WORK INSTRUCTION:
Every line of the material is to be repeated exactly as it stands.

[[ SUPPLIED ENTRIES, beginning ]]

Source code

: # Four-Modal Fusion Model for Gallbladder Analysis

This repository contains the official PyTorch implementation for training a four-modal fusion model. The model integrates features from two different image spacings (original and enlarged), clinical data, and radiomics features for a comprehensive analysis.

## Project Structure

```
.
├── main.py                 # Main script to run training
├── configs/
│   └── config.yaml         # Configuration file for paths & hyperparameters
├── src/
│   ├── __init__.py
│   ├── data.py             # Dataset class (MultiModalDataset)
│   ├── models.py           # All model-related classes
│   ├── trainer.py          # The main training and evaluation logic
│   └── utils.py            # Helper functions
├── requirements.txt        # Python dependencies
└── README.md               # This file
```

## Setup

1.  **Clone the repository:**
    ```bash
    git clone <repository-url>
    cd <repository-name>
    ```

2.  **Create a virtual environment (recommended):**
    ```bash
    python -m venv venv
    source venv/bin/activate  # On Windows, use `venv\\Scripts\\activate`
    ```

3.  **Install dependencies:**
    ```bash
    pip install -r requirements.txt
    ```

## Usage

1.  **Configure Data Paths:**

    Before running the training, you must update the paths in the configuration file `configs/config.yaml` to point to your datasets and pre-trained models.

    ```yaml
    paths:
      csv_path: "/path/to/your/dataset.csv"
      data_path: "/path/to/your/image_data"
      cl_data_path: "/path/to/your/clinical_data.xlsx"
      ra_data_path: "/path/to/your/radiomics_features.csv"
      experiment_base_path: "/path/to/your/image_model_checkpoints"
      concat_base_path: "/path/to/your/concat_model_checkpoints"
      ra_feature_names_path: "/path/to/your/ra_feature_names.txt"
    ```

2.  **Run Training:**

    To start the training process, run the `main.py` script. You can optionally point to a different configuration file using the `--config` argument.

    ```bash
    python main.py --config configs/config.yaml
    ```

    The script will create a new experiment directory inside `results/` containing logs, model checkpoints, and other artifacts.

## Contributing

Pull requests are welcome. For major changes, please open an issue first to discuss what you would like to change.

[[ SUPPLIED ENTRIES, end ]]

EXERCISE RESPONSE:
Source code

: # Four-Modal Fusion Model for Gallbladder Analysis

This repository contains the official PyTorch implementation for training a four-modal fusion model. The model integrates features from two different image spacings (original and enlarged), clinical data, and radiomics features for a comprehensive analysis.

## Project Structure

```
.
├── main.py                 # Main script to run training
├── configs/
│   └── config.yaml         # Configuration file for paths & hyperparameters
├── src/
│   ├── __init__.py
│   ├── data.py             # Dataset class (MultiModalDataset)
│   ├── models.py           # All model-related classes
│   ├── trainer.py          # The main training and evaluation logic
│   └── utils.py            # Helper functions
├── requirements.txt        # Python dependencies
└── README.md               # This file
```

## Setup

1.  **Clone the repository:**
    ```bash
    git clone <repository-url>
    cd <repository-name>
    ```

2.  **Create a virtual environment (recommended):**
    ```bash
    python -m venv venv
    source venv/bin/activate  # On Windows, use `venv\\Scripts\\activate`
    ```

3.  **Install dependencies:**
    ```bash
    pip install -r requirements.txt
    ```

## Usage

1.  **Configure Data Paths:**

    Before running the training, you must update the paths in the configuration file `configs/config.yaml` to point to your datasets and pre-trained models.

    ```yaml
    paths:
      csv_path: "/path/to/your/dataset.csv"
      data_path: "/path/to/your/image_data"
      cl_data_path: "/path/to/your/clinical_data.xlsx"
      ra_data_path: "/path/to/your/radiomics_features.csv"
      experiment_base_path: "/path/to/your/image_model_checkpoints"
      concat_base_path: "/path/to/your/concat_model_checkpoints"
      ra_feature_names_path: "/path/to/your/ra_feature_names.txt"
    ```

2.  **Run Training:**

    To start the training process, run the `main.py` script. You can optionally point to a different configuration file using the `--config` argument.

    ```bash
    python main.py --config configs/config.yaml
    ```

    The script will create a new experiment directory inside `results/` containing logs, model checkpoints, and other artifacts.

## Contributing

Pull requests are welcome. For major changes, please open an issue first to discuss what you would like to change.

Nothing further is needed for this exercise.